Task requirements: Use the entries below and reproduce exactly the lines from the one containing "The last simulator" down to the one containing "2. Create your", both of them included.

··········

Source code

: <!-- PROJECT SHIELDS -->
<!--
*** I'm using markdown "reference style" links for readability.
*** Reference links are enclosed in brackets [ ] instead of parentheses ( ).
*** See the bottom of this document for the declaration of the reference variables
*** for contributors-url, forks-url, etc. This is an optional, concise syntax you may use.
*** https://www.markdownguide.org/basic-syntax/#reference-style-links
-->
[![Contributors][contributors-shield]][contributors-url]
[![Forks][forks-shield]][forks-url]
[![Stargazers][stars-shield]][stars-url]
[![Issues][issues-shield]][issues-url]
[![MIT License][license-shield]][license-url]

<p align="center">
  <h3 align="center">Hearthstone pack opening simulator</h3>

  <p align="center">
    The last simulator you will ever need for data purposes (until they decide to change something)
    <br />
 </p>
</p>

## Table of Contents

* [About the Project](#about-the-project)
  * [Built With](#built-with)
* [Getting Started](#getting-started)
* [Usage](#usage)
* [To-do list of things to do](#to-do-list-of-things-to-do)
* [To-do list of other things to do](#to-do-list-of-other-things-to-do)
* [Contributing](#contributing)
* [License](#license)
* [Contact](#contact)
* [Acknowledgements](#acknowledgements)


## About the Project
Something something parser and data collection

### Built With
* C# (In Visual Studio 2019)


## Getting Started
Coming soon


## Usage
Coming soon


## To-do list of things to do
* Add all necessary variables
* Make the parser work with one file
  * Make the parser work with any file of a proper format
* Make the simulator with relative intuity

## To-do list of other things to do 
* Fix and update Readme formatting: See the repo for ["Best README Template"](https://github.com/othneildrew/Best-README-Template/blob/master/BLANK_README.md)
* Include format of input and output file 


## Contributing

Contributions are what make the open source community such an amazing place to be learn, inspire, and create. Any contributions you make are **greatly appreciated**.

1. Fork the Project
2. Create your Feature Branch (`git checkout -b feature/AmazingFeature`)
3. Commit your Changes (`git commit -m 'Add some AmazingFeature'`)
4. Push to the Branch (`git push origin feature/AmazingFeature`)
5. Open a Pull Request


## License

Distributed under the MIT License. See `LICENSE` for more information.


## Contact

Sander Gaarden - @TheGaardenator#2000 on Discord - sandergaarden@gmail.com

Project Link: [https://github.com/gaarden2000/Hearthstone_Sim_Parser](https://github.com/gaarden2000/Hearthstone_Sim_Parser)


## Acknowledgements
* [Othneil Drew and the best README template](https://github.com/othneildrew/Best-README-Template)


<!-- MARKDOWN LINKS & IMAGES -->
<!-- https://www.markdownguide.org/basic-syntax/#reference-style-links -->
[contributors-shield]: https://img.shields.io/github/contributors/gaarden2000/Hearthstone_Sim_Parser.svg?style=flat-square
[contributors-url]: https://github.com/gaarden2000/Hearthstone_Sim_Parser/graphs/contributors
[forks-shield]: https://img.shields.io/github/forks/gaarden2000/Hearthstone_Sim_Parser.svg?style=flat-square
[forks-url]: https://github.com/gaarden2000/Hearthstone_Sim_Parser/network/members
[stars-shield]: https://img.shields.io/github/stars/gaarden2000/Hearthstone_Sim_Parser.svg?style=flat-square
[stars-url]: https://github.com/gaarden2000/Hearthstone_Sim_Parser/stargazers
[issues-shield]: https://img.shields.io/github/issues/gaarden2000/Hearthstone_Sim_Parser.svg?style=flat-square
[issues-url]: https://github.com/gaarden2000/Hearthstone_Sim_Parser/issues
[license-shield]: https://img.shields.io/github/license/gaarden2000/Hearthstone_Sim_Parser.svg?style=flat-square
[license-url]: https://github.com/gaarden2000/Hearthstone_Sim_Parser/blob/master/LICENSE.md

··········

Solution below:
    The last simulator you will ever need for data purposes (until they decide to change something)
    <br />
 </p>
</p>

## Table of Contents

* [About the Project](#about-the-project)
  * [Built With](#built-with)
* [Getting Started](#getting-started)
* [Usage](#usage)
* [To-do list of things to do](#to-do-list-of-things-to-do)
* [To-do list of other things to do](#to-do-list-of-other-things-to-do)
* [Contributing](#contributing)
* [License](#license)
* [Contact](#contact)
* [Acknowledgements](#acknowledgements)


## About the Project
Something something parser and data collection

### Built With
* C# (In Visual Studio 2019)


## Getting Started
Coming soon


## Usage
Coming soon


## To-do list of things to do
* Add all necessary variables
* Make the parser work with one file
  * Make the parser work with any file of a proper format
* Make the simulator with relative intuity

## To-do list of other things to do 
* Fix and update Readme formatting: See the repo for ["Best README Template"](https://github.com/othneildrew/Best-README-Template/blob/master/BLANK_README.md)
* Include format of input and output file 


## Contributing

Contributions are what make the open source community such an amazing place to be learn, inspire, and create. Any contributions you make are **greatly appreciated**.

1. Fork the Project
2. Create your Feature Branch (`git checkout -b feature/AmazingFeature`)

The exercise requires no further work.